The entire sweep of Biblical narrative history, both Hebrew scripture and New Testament literature, is one long epic tale of God's vocation of liberation: the liberation of the people Israel from slavery in Egypt; the liberation from the Sinai desert sojourn; from the Philistine overlords; the liberation from the captivity in Babylon; from the oppressive Seleucids; liberation from Roman imperial indignity.....and liberation always begins on the margins, where it is most urgent; wherein it begins as renewal of community, the renewal of genuine human commerce. The way we have been forever meant to live. Community means that we forbear our differences in gracious hospitality; that we take care of our neighbor first; we feed and heal and clothe; the greater good being that which we serve; that violence will always be a lose/lose proposition....in short liberation always is engendered through sacrifice for the other.

All of us: the rich and the poor are in need of liberation; from that which binds our true creative predisposition, our true nature...self reliance is an illusion...our salvation is in community...the whole greater than the sum of its parts. It is the Gospel formula, as it were, that we live first for our neighbor, and the mystery is: That is where we find life abundant...and the abundant life is for all, not just a few.

It seems to me that both political parties find themselves in renewal...a reality that has settled upon us; I have such high hopes...I hope not naive, not just because of another step towards liberation for our African American brothers and sisters; but for the liberation of all of us; we are all contingent to each other...a greater mysterious human organism, a powerful collective which in truth is the very body of Christ; and living within which we know intuitively that until all are liberated, no one is free....but perhaps soon enough.

Tuesday, January 6, 2009

Of Faith and Childlikeness

K and I were taking a walk late in the afternoon around the Episcopal Seminary campus in Austin last week, and we came upon two little girls who, outside their parents apartment in the driveway, had arranged a bed spread, pillows, stuffed animals, two dolls,a lamp, a table with a pitcher and two cups on it, two chairs beside; the worn chalky lines of an expired game of hop-scotch close by; the girls' hair long-escaped from the clasps and ribbons affixed by their mother earlier in the day. I asked them, "So girls, are you going to spend the night outside?" "Oh no sir," they said with youthful authority, "We are just playing." On the way home on Sunday morning several days later we were listening to the National Public Radio production called Speaking of Faith. I never get to hear this excellent broadcast because I am otherwise occupied Sunday mornings. The host, Krista Tippet, was interviewing the renowned child psychiatrist and Pulitzer Prize winning author Robert Coles about his vast experience studying the inner lives of children. What he had to say was astounding.

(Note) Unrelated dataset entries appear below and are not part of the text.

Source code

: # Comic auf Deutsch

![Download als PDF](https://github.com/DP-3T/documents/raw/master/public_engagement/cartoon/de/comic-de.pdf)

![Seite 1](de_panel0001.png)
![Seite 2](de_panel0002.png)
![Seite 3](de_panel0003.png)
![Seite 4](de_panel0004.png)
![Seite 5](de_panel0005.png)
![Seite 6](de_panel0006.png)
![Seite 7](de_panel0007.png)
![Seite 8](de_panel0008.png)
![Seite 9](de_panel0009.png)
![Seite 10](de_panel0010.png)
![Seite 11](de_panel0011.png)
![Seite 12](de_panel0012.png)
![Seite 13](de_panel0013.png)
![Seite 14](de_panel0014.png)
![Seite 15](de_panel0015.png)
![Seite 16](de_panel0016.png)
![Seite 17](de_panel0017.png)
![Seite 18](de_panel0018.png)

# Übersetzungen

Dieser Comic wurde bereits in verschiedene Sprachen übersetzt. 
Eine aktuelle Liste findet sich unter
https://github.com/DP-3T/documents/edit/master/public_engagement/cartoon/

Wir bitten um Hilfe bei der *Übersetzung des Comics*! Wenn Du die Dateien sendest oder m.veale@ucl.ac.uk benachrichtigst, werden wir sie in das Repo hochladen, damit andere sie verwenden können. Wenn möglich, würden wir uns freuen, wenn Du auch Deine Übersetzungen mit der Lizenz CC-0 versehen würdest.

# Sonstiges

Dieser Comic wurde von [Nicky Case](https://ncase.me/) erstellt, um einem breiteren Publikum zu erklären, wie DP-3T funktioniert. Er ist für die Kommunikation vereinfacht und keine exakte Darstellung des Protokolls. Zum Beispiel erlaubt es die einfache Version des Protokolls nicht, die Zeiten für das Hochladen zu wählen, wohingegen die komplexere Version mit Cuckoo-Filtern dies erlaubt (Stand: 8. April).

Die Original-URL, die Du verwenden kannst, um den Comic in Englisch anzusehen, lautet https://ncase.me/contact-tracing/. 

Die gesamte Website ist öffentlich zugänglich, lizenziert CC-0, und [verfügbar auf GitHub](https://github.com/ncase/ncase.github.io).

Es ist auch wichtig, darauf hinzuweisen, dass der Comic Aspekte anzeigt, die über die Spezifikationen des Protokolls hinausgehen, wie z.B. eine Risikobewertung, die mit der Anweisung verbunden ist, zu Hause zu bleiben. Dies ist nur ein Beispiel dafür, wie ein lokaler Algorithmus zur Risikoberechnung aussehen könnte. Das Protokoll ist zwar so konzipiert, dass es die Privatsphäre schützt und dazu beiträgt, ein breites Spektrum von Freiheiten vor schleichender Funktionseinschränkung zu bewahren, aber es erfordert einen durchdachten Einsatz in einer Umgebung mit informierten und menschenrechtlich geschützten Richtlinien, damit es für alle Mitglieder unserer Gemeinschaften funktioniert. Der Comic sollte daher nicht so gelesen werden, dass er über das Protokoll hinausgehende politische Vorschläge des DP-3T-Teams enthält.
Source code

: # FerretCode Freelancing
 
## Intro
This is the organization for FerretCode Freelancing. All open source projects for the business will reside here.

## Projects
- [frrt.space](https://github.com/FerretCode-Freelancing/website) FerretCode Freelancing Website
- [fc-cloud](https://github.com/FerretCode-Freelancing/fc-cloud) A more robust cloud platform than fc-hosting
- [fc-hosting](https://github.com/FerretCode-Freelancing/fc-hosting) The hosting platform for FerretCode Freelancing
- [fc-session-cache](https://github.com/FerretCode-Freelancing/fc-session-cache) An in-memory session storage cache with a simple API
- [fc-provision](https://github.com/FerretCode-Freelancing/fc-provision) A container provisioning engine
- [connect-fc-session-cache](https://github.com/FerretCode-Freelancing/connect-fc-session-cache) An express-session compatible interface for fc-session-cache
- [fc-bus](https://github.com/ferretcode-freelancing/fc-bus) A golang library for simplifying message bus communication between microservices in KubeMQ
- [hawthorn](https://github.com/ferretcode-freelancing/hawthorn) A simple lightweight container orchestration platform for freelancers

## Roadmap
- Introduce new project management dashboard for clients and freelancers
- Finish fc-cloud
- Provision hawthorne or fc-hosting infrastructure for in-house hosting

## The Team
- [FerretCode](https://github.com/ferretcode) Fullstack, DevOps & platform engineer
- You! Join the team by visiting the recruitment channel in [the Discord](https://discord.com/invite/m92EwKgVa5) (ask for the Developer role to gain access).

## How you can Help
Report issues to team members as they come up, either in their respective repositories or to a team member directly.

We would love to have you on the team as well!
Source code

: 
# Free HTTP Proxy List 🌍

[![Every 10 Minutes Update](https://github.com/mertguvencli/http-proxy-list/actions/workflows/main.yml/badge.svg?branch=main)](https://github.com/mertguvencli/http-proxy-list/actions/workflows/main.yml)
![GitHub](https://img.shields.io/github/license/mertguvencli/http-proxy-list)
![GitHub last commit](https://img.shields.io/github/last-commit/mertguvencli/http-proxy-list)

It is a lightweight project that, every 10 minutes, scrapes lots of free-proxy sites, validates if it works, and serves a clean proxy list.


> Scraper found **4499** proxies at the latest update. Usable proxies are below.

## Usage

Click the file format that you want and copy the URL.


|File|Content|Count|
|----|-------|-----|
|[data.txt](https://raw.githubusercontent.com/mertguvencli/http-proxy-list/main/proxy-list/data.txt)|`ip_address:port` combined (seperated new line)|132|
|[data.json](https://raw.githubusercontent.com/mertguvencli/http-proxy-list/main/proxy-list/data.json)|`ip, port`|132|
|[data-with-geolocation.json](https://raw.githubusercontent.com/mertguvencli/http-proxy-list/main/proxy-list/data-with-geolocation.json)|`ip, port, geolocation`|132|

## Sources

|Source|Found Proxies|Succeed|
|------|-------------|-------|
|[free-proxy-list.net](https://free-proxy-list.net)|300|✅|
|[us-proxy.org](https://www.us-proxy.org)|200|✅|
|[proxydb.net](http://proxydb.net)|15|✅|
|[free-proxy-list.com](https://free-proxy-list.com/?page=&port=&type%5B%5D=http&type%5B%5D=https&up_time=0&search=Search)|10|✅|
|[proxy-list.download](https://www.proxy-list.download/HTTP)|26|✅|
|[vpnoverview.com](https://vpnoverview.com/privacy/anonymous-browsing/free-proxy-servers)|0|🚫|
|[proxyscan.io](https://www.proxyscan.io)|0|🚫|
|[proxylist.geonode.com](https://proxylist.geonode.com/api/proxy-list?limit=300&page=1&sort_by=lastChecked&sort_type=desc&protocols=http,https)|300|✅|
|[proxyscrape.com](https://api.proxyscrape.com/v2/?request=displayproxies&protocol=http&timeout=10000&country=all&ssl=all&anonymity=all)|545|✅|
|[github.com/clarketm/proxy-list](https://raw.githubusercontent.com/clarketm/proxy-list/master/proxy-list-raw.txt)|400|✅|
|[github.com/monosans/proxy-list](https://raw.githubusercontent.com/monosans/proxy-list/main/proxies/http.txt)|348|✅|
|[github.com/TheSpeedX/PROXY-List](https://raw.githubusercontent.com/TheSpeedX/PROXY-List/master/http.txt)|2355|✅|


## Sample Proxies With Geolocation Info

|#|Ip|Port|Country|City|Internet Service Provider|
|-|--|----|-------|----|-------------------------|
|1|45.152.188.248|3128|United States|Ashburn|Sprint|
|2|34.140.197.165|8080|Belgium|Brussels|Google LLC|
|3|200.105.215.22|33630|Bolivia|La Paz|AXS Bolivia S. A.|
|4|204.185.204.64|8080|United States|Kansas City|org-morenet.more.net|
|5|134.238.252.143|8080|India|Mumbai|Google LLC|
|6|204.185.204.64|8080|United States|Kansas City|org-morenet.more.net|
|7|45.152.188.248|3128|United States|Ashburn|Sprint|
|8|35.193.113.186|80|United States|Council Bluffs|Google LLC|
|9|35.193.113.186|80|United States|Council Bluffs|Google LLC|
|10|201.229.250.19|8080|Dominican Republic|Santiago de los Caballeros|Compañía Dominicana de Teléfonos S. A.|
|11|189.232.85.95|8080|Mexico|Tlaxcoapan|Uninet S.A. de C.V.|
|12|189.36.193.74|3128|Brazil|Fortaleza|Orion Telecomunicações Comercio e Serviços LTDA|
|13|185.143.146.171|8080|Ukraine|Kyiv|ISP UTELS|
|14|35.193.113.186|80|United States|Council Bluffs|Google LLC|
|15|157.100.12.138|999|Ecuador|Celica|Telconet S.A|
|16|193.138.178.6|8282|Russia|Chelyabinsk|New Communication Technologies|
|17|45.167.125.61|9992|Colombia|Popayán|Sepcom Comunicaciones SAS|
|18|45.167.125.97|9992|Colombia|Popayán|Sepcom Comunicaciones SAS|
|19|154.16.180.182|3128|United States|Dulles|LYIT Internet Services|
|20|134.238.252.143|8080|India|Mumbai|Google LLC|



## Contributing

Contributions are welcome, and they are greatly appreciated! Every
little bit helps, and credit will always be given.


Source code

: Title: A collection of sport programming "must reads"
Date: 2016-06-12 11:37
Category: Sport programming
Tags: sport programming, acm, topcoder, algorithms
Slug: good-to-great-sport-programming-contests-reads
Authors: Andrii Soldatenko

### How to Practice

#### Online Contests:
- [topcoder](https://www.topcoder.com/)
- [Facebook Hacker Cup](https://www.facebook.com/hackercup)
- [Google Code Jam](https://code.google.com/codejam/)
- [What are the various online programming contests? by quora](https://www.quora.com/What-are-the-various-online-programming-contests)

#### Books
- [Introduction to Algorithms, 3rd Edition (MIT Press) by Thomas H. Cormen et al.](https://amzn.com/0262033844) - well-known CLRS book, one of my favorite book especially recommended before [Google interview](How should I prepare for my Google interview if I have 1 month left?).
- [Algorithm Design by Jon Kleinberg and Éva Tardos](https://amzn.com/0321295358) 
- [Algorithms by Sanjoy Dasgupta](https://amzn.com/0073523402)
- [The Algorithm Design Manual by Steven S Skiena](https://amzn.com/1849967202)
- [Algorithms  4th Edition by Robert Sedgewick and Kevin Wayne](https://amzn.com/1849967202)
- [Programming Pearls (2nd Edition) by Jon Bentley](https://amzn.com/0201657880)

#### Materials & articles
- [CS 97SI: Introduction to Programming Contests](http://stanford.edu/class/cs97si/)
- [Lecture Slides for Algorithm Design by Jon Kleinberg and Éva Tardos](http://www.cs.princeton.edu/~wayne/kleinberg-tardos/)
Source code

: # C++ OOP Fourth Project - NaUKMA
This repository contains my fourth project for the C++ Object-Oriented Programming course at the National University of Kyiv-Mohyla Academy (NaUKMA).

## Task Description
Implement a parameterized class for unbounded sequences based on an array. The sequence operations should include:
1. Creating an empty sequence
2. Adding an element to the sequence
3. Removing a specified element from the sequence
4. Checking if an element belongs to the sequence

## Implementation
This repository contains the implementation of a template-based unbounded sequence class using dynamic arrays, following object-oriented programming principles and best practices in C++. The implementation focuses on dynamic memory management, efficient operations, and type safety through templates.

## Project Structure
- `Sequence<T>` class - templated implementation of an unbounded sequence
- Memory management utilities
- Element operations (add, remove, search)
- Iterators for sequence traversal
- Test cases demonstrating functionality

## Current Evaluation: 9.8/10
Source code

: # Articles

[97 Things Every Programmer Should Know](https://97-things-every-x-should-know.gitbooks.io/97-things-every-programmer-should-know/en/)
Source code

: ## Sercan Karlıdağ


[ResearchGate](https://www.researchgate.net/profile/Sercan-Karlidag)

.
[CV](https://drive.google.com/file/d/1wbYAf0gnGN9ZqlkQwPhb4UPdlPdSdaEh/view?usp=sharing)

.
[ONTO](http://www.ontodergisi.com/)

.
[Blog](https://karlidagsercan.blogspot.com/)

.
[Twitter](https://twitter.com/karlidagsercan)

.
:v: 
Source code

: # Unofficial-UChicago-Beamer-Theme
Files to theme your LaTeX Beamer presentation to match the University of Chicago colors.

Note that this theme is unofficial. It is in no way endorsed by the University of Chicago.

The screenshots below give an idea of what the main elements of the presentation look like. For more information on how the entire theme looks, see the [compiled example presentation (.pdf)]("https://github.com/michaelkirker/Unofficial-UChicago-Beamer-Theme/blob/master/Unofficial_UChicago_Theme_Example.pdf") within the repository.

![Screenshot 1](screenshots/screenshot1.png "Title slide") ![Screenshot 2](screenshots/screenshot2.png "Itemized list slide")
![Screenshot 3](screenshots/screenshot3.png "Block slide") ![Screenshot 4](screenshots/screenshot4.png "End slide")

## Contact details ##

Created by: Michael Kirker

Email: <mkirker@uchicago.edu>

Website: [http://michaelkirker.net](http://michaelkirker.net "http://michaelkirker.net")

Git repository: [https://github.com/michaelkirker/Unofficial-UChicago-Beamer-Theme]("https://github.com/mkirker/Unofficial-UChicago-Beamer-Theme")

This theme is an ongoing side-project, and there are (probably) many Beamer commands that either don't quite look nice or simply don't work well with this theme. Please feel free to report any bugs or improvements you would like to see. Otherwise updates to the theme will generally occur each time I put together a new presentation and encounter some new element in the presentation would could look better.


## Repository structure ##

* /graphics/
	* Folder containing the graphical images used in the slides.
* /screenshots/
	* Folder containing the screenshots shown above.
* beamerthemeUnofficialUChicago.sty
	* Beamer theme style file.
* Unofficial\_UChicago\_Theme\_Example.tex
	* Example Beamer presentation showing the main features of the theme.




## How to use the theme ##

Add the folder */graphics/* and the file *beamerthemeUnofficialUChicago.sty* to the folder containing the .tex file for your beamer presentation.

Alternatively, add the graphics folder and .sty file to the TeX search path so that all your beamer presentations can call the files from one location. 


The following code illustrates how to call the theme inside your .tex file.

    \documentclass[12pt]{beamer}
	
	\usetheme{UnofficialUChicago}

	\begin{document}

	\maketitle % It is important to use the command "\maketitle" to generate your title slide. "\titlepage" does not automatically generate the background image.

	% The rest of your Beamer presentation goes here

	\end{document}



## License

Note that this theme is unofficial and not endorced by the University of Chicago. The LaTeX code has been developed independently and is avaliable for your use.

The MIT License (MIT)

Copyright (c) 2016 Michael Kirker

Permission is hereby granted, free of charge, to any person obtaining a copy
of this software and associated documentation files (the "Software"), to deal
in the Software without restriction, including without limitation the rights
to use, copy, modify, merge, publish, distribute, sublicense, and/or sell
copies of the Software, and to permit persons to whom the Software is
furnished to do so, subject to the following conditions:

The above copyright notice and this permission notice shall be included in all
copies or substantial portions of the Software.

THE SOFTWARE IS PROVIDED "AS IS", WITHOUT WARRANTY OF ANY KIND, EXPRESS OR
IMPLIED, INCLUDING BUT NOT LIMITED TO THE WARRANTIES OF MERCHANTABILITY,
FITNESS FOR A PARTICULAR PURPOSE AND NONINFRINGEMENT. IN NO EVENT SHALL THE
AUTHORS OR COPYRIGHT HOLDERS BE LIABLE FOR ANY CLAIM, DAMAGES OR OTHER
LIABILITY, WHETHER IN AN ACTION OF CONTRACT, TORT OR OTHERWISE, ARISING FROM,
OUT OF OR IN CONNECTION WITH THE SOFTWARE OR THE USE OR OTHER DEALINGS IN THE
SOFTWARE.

Children, he said, are far better models for us adults than we for them when it comes to spirituality. The older we get the more rational and rigid we become as we are conditioned by a culture that desperately seeks certainty. Children on the other hand are open to possibility; their imaginations always at the ready; and moreover, he said, children are passionate about discovery. They will go to great lengths and sometimes at great peril just to learn about the way of things; what things mean; why things are the way they are. Children are seekers par excellence. It is how we're all supposed to be.

All of us in the human family are created to make meaning of things. We are all discoverers. Our lives are predisposed to make meaning, not just for ourselves but for the sake of the world we serve. Jesus' counter cultural admonition to come into his fellowship as a child now takes on new meaning. We are as Christian folk to be about discovery, and that means we must be open to newness and possibility; we must be imaginative, ardent, courageous and passionate to seek to know and to share...the way children do. In the beginning God created the heavens and the earth...in seven joy filled days, God created them...to which God must surely say...I'm just playing.